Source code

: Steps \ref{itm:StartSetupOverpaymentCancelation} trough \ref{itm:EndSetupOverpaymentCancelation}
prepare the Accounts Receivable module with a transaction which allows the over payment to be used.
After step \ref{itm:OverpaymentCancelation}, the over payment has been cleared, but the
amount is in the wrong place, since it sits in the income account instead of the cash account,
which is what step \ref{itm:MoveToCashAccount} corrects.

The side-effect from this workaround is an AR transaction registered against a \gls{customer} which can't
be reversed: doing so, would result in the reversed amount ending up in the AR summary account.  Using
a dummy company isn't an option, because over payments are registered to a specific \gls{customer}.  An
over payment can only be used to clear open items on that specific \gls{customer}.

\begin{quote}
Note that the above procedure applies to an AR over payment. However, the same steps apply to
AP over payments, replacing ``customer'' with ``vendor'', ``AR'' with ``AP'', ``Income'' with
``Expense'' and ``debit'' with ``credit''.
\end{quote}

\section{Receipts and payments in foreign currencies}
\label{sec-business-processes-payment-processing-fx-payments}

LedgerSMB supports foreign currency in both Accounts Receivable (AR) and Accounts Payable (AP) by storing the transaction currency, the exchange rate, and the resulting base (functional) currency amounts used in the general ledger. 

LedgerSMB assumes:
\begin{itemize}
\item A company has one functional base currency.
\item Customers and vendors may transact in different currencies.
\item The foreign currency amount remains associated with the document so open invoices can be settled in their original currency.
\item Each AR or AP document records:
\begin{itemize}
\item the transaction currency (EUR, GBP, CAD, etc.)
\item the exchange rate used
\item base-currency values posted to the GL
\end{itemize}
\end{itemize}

────────

WHAT IS NEEDED: Copy every line from the records above that contains the string "foreign".

THE COMPLETED TASK:
\section{Receipts and payments in foreign currencies}
LedgerSMB supports foreign currency in both Accounts Receivable (AR) and Accounts Payable (AP) by storing the transaction currency, the exchange rate, and the resulting base (functional) currency amounts used in the general ledger. 
\item The foreign currency amount remains associated with the document so open invoices can be settled in their original currency.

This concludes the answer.